The world is only just beginning to understand the extent...

The Christian Science Monitor

The world is only just beginning to understand the extent to which individuals and nations may be and have been swayed by silent mental influence. A man prefers, of course, to believe that he is the master of his own conclusions and the arbiter of his own conduct; but let anyone ask himself how he arrived at any given conclusion or decided upon a certain line of conduct, and unless he can own to an intelligent conception of divine Principle upon which he relies for guidance, he will have to admit, if he is equal to the analysis, that he has been swayed throughout his career by influences not his own.

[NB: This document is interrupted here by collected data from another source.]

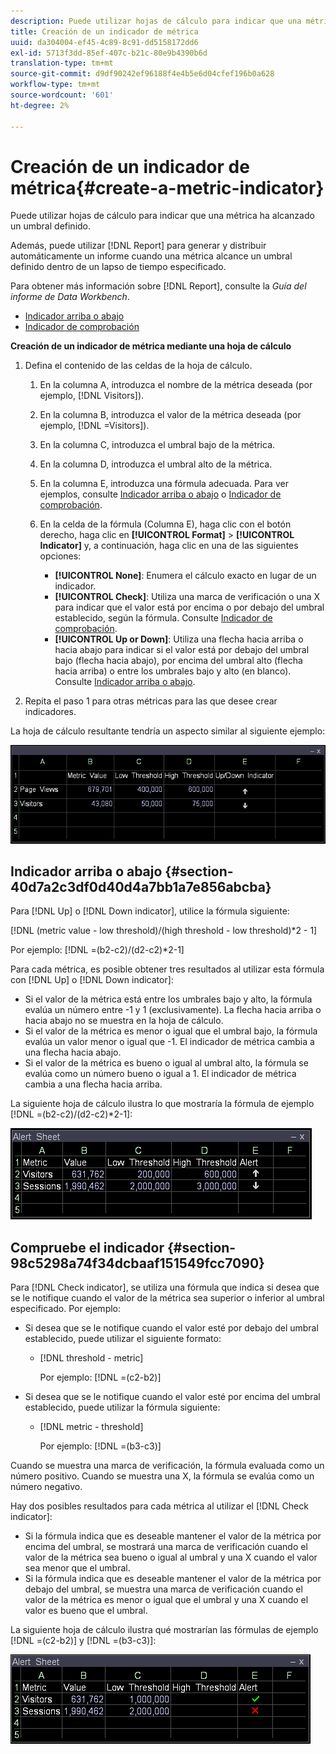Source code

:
 ```yaml
---
description: Puede utilizar hojas de cálculo para indicar que una métrica ha alcanzado un umbral definido.
title: Creación de un indicador de métrica
uuid: da304004-ef45-4c89-8c91-dd5158172dd6
exl-id: 5713f3dd-85ef-407c-b21c-80e9b4390b6d
translation-type: tm+mt
source-git-commit: d9df90242ef96188f4e4b5e6d04cfef196b0a628
workflow-type: tm+mt
source-wordcount: '601'
ht-degree: 2%

---
```


# Creación de un indicador de métrica{#create-a-metric-indicator}

Puede utilizar hojas de cálculo para indicar que una métrica ha alcanzado un umbral definido.

Además, puede utilizar [!DNL Report] para generar y distribuir automáticamente un informe cuando una métrica alcance un umbral definido dentro de un lapso de tiempo especificado.

Para obtener más información sobre [!DNL Report], consulte la *Guía del informe de Data Workbench*.

* [Indicador arriba o abajo](../../../../home/c-get-started/c-analysis-vis/c-wksts/c-metric-ind.md#section-40d7a2c3df0d40d4a7bb1a7e856abcba)
* [Indicador de comprobación](../../../../home/c-get-started/c-analysis-vis/c-wksts/c-metric-ind.md#section-98c5298a74f34dcbaaf151549fcc7090)

**Creación de un indicador de métrica mediante una hoja de cálculo**

1. Defina el contenido de las celdas de la hoja de cálculo.

   1. En la columna A, introduzca el nombre de la métrica deseada (por ejemplo, [!DNL Visitors]).
   1. En la columna B, introduzca el valor de la métrica deseada (por ejemplo, [!DNL =Visitors]).
   1. En la columna C, introduzca el umbral bajo de la métrica.
   1. En la columna D, introduzca el umbral alto de la métrica.
   1. En la columna E, introduzca una fórmula adecuada. Para ver ejemplos, consulte [Indicador arriba o abajo](../../../../home/c-get-started/c-analysis-vis/c-wksts/c-metric-ind.md#section-40d7a2c3df0d40d4a7bb1a7e856abcba) o [Indicador de comprobación](../../../../home/c-get-started/c-analysis-vis/c-wksts/c-metric-ind.md#section-98c5298a74f34dcbaaf151549fcc7090).
   1. En la celda de la fórmula (Columna E), haga clic con el botón derecho, haga clic en **[!UICONTROL Format]** > **[!UICONTROL Indicator]** y, a continuación, haga clic en una de las siguientes opciones:

      * **[!UICONTROL None]**: Enumera el cálculo exacto en lugar de un indicador.
      * **[!UICONTROL Check]**: Utiliza una marca de verificación o una X para indicar que el valor está por encima o por debajo del umbral establecido, según la fórmula. Consulte [Indicador de comprobación](../../../../home/c-get-started/c-analysis-vis/c-wksts/c-metric-ind.md#section-98c5298a74f34dcbaaf151549fcc7090).
      * **[!UICONTROL Up or Down]**: Utiliza una flecha hacia arriba o hacia abajo para indicar si el valor está por debajo del umbral bajo (flecha hacia abajo), por encima del umbral alto (flecha hacia arriba) o entre los umbrales bajo y alto (en blanco). Consulte [Indicador arriba o abajo](../../../../home/c-get-started/c-analysis-vis/c-wksts/c-metric-ind.md#section-40d7a2c3df0d40d4a7bb1a7e856abcba).

1. Repita el paso 1 para otras métricas para las que desee crear indicadores.

La hoja de cálculo resultante tendría un aspecto similar al siguiente ejemplo:

![](assets/vis_Worksheet_Alerts.png)

## Indicador arriba o abajo {#section-40d7a2c3df0d40d4a7bb1a7e856abcba}

Para [!DNL Up] o [!DNL Down indicator], utilice la fórmula siguiente:

[!DNL (metric value - low threshold)/(high threshold - low threshold)*2 - 1]

Por ejemplo: [!DNL =(b2-c2)/(d2-c2)*2-1]

Para cada métrica, es posible obtener tres resultados al utilizar esta fórmula con [!DNL Up] o [!DNL Down indicator]:

* Si el valor de la métrica está entre los umbrales bajo y alto, la fórmula evalúa un número entre -1 y 1 (exclusivamente). La flecha hacia arriba o hacia abajo no se muestra en la hoja de cálculo.
* Si el valor de la métrica es menor o igual que el umbral bajo, la fórmula evalúa un valor menor o igual que -1. El indicador de métrica cambia a una flecha hacia abajo.
* Si el valor de la métrica es bueno o igual al umbral alto, la fórmula se evalúa como un número bueno o igual a 1. El indicador de métrica cambia a una flecha hacia arriba.

La siguiente hoja de cálculo ilustra lo que mostraría la fórmula de ejemplo [!DNL =(b2-c2)/(d2-c2)*2-1]:

![](assets/vis_Worksheet_Alerts_UpDown.png)

## Compruebe el indicador {#section-98c5298a74f34dcbaaf151549fcc7090}

Para [!DNL Check indicator], se utiliza una fórmula que indica si desea que se le notifique cuando el valor de la métrica sea superior o inferior al umbral especificado. Por ejemplo:

* Si desea que se le notifique cuando el valor esté por debajo del umbral establecido, puede utilizar el siguiente formato:

   * [!DNL threshold - metric]

      Por ejemplo: [!DNL =(c2-b2)]

* Si desea que se le notifique cuando el valor esté por encima del umbral establecido, puede utilizar la fórmula siguiente:

   * [!DNL metric - threshold]

      Por ejemplo: [!DNL =(b3-c3)]

Cuando se muestra una marca de verificación, la fórmula evaluada como un número positivo. Cuando se muestra una X, la fórmula se evalúa como un número negativo.

Hay dos posibles resultados para cada métrica al utilizar el [!DNL Check indicator]:

* Si la fórmula indica que es deseable mantener el valor de la métrica por encima del umbral, se mostrará una marca de verificación cuando el valor de la métrica sea bueno o igual al umbral y una X cuando el valor sea menor que el umbral.
* Si la fórmula indica que es deseable mantener el valor de la métrica por debajo del umbral, se muestra una marca de verificación cuando el valor de la métrica es menor o igual que el umbral y una X cuando el valor es bueno que el umbral.

La siguiente hoja de cálculo ilustra qué mostrarían las fórmulas de ejemplo [!DNL =(c2-b2)] y [!DNL =(b3-c3)]:

![](assets/vis_Worksheet_Alerts_Check.png)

Consider also what mortals call public opinion. Does it spring into existence panoplied and ready for the occasion, or is it a force gradually formed by the cumulative influence of one human mind upon another? What, again, is it that changes public opinion from, say, drab neutrality to an irresistible propulsion that drives a nation to act on the side of positive right; or what produces the utter depravity of a public opinion which would calmly support the wrecking of a world? The conclusion naturally is that as public opinion is only the sum of individual opinion, it is right or wrong according as that individual opinion is guided by Principle or shaped by human will; hence the need that the individual should know how to defend himself against the unseen influences of the carnal mind and to conform to Principle in which there is no mortal opinion. "In a world of sin and sensuality hastening to a greater development of power," Mrs. Eddy says on pages 82 and 83 of Science and Health, "it is wise earnestly to consider whether it is the human mind or the divine Mind which is influencing one."

Every individual needs to know, moreover, the reason why he should choose to be influenced by Principle instead of by human will; and until a man understands the reason for the choice, he is indeed unable to make the choice, because he is incapable of distinguishing between the real and the unreal, the good and the bad. Now Paul, in his letter to the Romans, distinctly stated the reason why men should repudiate the influence of mortal mind. "Because," he said, "the carnal mind is enmity against God: for it is not subject to the law of God, neither indeed can be."